Register file 202 comprises a set of fast, multi-port registers for holding data to be processed by arithmetic logic unit 201, or otherwise frequently used data. By mamtaining data in register file 202, the data is kept in close proximity to the processor, and lengthy memory access delays are avoided. Register access speeds typically permit register values to be operated on by the arithmetic logic unit and stored back into the register file within a single clock cycle. In contrast, access to values in main memory may take several cycles or more to transfer between the memory buffer register and main memory. The registers within register file 202 are directly accessible to software through instructions that contain source and destination register address bit-fields. Most current processors have at least thirty-two integer registers capable of holding 32-bit or 64-bit data words. A processor having floating point processing capabilities may also contain thirty-two or more floating point registers, each capable of storing a double-precision floating point data word. However, the concepts described herein may be applied to register files and registers (i.e., data words) of any size. An example implementation of register file 202 is illustrated in Figure 3.
In Figure 3, the register file comprises N registers 300 addressable using log2N bits for addresses 0 through N-l. Registers 300 are used to store data words. The register file also contains N "dirty" bits 301 (e.g., one-bit memory cells), with each dirty bit corresponding to a respective register 300. To indicate that a register has been used by the currently executing process, the respective dirty bit is set by the processor (e.g., by control unit 206 asserting set inputs of appropriate dirty bits via control signal 223) when a data word is loaded into the register. The set of used or dirty registers is included in the process context when a context switch occurs. In Figure 3, registers 0, 1, 4 and N-2 are shown with respective dirty bits set and are thus part of the process context. The dirty bits may be reset for a newly loaded process context after a context switch occurs.
Referring back to Figure 2, control unit 206 decodes the instruction contained in instruction register 205 to determine the operation or operations called for by the given instruction. Control unit 206 manipulates the control signals of the components of processor 200 to carry out those operations. For example, in a processor with thirty-two registers in register file 202 (addresses 0- 31), the assembly code "ADD $3 , $4 , $7" is implemented in an instruction comprising an "add" operation code, or "opcode," and three five-bit register address bit-fields. The contents of register 3 (OOlOlbin) and register 4 (OOlOObin) are provided to arithmetic logic unit 201 as signal 214 and 215 (control signal 221 selects signal 215 to be passed through MUX 212 as ALU input signal 217), and control signal 222 selects an add operation for arithmetic logic unit 201. The result of the addition is output from arithmetic logic unit 201 as signal 216, and loaded into register 7 (OOlllbin)- Control signal 223 enables the input and output ports of the specified registers in register file 202 to carry out the transmission of data between register file 202 and arithmetic logic unit 201.

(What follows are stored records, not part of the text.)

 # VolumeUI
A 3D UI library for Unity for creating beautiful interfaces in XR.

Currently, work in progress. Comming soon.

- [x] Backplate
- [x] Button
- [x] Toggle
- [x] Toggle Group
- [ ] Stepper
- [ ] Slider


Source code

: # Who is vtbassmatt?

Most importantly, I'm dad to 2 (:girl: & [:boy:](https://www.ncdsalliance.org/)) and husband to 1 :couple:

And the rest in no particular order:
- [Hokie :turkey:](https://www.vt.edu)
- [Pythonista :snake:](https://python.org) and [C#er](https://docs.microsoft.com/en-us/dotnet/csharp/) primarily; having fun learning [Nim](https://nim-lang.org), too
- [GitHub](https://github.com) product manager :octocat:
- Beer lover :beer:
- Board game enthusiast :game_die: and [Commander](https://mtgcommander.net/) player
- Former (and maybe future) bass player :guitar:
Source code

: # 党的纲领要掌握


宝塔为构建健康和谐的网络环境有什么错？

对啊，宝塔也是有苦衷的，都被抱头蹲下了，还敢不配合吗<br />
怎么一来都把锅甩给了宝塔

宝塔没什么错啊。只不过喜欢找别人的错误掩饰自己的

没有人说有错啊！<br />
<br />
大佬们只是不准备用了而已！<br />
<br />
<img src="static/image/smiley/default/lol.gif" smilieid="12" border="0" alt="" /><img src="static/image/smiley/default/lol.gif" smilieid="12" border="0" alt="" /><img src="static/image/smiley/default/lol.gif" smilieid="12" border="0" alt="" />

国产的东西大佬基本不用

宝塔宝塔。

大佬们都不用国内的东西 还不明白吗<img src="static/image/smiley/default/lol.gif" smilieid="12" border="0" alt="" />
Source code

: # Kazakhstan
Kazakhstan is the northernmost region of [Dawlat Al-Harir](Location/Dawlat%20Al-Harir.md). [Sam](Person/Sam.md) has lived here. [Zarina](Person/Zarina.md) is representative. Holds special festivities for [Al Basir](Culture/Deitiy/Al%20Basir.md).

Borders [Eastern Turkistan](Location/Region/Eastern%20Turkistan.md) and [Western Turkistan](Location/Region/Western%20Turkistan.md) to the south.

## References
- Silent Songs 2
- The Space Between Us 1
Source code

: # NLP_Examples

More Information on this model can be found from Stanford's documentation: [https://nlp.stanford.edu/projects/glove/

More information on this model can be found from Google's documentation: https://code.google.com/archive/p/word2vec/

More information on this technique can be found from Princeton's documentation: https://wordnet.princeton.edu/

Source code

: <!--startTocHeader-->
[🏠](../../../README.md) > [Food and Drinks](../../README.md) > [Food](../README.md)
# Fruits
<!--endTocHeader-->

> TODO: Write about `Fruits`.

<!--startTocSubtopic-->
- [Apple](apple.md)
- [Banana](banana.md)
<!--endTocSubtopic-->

In a simple processor, control unit 206 may be implemented with purely combinational logic to directly decode the opcode of the instruction into appropriately asserted control signals. However, in most current processors, a single instruction requires the processor to perform multiple operations, some of which may be performed in parallel. For example, the "ADD" instruction previously discussed might include the steps of processing the register values in arithmetic logic unit 201, updating program counter register 203, and fetching the next instruction. For those operations which may not be performed in parallel, control unit 206 typically contains a state machine implementation for asserting control signals during different timed states.
In some processor architectures, the control unit's state machine is implemented as a ROM-based microprogram that contains microinstructions corresponding to each state. Based on decoding of a program instruction, the microprogram jumps to routines or microinstruction sequences for carrying out the operations of specific program instructions. A separate program counter register in the control unit is used to step through the microinstructions, and each microinstruction is decoded to generate the appropriate control signals for the associated state.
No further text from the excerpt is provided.